> Task item:
When the string "limited" appears in a line of the records, show the whole line.

> Supplied records:
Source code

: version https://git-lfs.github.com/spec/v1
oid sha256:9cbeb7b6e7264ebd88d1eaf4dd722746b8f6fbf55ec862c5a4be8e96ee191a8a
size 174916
...
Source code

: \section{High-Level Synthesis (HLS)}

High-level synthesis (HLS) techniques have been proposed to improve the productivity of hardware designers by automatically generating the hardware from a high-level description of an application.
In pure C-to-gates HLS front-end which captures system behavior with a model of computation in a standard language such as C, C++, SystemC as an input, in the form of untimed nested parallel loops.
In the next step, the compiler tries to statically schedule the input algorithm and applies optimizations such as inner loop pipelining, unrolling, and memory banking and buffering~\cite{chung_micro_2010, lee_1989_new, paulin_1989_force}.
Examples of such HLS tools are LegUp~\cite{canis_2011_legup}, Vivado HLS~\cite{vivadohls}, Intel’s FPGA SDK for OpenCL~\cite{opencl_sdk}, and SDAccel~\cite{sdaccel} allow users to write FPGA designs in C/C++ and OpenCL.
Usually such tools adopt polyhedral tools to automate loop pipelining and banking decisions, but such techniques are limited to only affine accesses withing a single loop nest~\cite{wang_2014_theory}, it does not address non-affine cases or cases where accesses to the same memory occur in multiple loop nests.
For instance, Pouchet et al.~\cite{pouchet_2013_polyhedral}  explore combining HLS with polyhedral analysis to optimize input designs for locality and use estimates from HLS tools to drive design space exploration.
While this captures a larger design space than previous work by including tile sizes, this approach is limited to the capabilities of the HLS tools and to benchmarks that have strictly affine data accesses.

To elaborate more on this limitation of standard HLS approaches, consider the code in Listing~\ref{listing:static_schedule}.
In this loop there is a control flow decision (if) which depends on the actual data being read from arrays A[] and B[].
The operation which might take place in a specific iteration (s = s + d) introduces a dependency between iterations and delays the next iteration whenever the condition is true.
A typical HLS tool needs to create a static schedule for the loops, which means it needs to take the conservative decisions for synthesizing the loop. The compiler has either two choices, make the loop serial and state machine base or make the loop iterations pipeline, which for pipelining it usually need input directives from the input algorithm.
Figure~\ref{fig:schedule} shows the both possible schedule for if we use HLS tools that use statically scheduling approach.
...
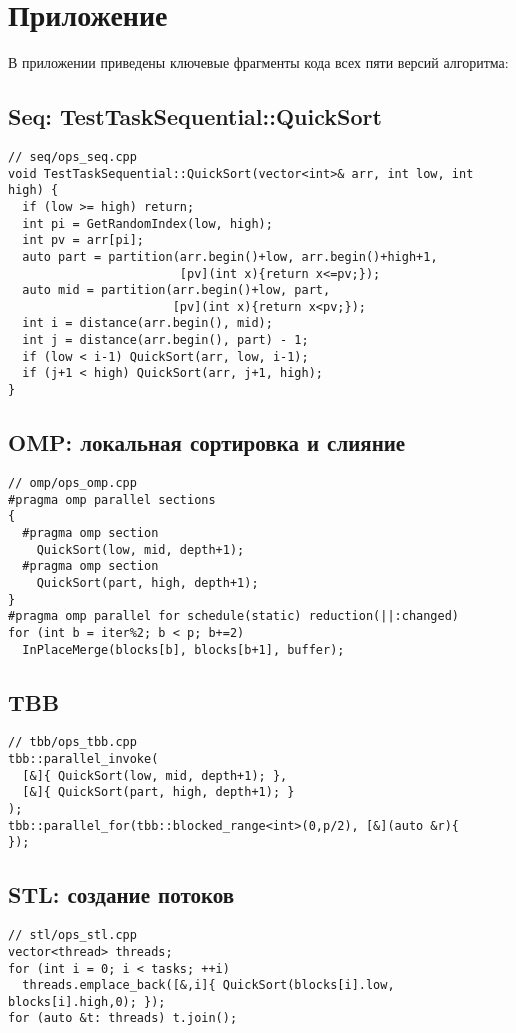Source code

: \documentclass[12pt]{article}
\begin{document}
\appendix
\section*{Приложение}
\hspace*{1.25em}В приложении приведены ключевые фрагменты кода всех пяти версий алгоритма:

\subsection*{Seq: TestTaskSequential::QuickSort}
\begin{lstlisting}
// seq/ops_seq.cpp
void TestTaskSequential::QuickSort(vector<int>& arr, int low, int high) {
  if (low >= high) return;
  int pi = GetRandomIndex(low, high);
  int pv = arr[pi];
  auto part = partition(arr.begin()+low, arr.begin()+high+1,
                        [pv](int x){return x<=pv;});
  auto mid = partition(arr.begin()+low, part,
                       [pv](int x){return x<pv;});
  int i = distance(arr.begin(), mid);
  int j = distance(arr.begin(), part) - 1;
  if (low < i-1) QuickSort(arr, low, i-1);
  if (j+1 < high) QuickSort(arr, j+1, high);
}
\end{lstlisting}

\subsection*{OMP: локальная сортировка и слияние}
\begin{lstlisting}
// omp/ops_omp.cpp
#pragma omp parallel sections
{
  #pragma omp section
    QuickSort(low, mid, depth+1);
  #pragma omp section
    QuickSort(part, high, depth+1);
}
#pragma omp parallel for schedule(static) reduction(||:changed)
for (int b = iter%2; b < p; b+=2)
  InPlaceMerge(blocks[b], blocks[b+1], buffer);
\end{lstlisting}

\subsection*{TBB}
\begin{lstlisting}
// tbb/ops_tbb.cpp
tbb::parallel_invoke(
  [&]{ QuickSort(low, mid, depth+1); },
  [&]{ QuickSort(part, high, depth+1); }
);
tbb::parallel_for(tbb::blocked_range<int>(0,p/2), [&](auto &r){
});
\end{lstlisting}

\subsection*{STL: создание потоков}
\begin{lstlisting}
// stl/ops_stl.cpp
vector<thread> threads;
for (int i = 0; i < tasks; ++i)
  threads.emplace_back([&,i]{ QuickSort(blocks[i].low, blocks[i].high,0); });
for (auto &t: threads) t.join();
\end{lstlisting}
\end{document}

> Answer box:
Usually such tools adopt polyhedral tools to automate loop pipelining and banking decisions, but such techniques are limited to only affine accesses withing a single loop nest~\cite{wang_2014_theory}, it does not address non-affine cases or cases where accesses to the same memory occur in multiple loop nests.
While this captures a larger design space than previous work by including tile sizes, this approach is limited to the capabilities of the HLS tools and to benchmarks that have strictly affine data accesses.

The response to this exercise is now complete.